Plants for plants: a way forward for sustainable crop protection

Chemical pesticides are commonly used by Nepalese commercial farmers to manage pests and diseases in fruits and vegetables. These are often misused, overused and sometime result in poisoning or even accidental death. Consumer demand for ‘cleaner’ and environmentally friendly products are in increasing as well as farmer interest in reducing costs and organic production.

As Plant Protection Officer (PPO) under Ministry of Agriculture and Development, Government of Nepal, my focus is on the exploration of pest management techniques that are safe for consumers, farmers and the environment. Farmer knowledge of currently available non-chemical pest management techniques is limited. These can include locally prepared and tested botanicals, entomopathogens (imported from India) or insect lures (attract and kill approach) which are available but with a limited supply.

Augmentative biological control, used to rear parasitoids and predators of insect pests and release them into field, comes with a high cost of rearing. So techniques that can enhance local and naturally available natural enemies’ is a more cost effective option for farmers. This is done using habitat management, where natural enemies are supported through provision of plants that provide shelter, nectar, alternate hosts and pollen to enhance natural enemies’ usefulness in managing pests. Research has shown that native plants could be more beneficial for native predators and parasitoids compared to exotic plants.

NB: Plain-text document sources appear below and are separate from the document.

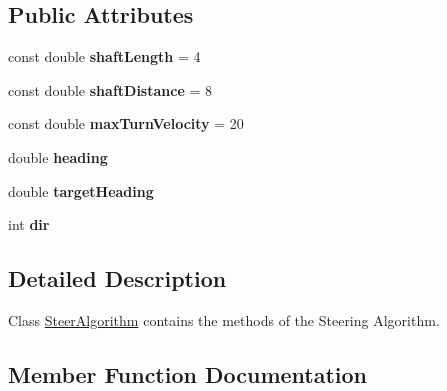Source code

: \subsection*{Public Attributes}
\begin{DoxyCompactItemize}
\item 
const double {\bfseries shaft\+Length} = 4\hypertarget{class_steer_algorithm_a9d5bc20acba39f0e53c3d0f6fc280433}{}\label{class_steer_algorithm_a9d5bc20acba39f0e53c3d0f6fc280433}

\item 
const double {\bfseries shaft\+Distance} = 8\hypertarget{class_steer_algorithm_a38bc87552a30e8eda8f647cf341c9657}{}\label{class_steer_algorithm_a38bc87552a30e8eda8f647cf341c9657}

\item 
const double {\bfseries max\+Turn\+Velocity} = 20\hypertarget{class_steer_algorithm_acfce52839329f0ebb316f633494466e1}{}\label{class_steer_algorithm_acfce52839329f0ebb316f633494466e1}

\item 
double {\bfseries heading}\hypertarget{class_steer_algorithm_ada73b1f087245af5cda5d1d6b9be7d31}{}\label{class_steer_algorithm_ada73b1f087245af5cda5d1d6b9be7d31}

\item 
double {\bfseries target\+Heading}\hypertarget{class_steer_algorithm_a071efeb53e86ee949940b0ab10986044}{}\label{class_steer_algorithm_a071efeb53e86ee949940b0ab10986044}

\item 
int {\bfseries dir}\hypertarget{class_steer_algorithm_af6ad5604b62eec22cc2d385c7683d019}{}\label{class_steer_algorithm_af6ad5604b62eec22cc2d385c7683d019}

\end{DoxyCompactItemize}


\subsection{Detailed Description}
Class \hyperlink{class_steer_algorithm}{Steer\+Algorithm} contains the methods of the Steering Algorithm. 

\subsection{Member Function Documentation}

My current research is studying native plants in the Australian brassica agroecosystems. Under the prestigious Endeavour Australia Award – Post Graduate Scholarship, I am working with Australian native plants and their role in providing benefits to natural enemies. This includes initial screening of multiple native species ability to provide nectar to natural enemies. This work has already been published by Entomologia Experimentalis et Applicata https://onlinelibrary.wiley.com/doi/full/10.1111/eea.12668

In tandem with screening native species, field experiments have shown that perennial native vegetation adjacent to commercial brassica fields act as a source of natural enemies, but effect was only observed in fields where selective or ‘soft’ chemical insecticides are used. Another field experiment with selected insectary native plants assessed the pest suppression effect and other ecosystem services such as pollinator enhancement and soil biological activity. The Australian species Mentha satureioides increased pest suppression and pollination and attracted more native butterflies without reducing soil biological activity. Agroecosystems that can deliver multiple ecosystem services are a fundamental part of sustainable intensification of agriculture. Farmers are always interested in harnessing multiple benefits from single action. Farmers in Australia have a positive attitude towards native vegetation and are pleased with the concept of incorporating native plants in to pest management.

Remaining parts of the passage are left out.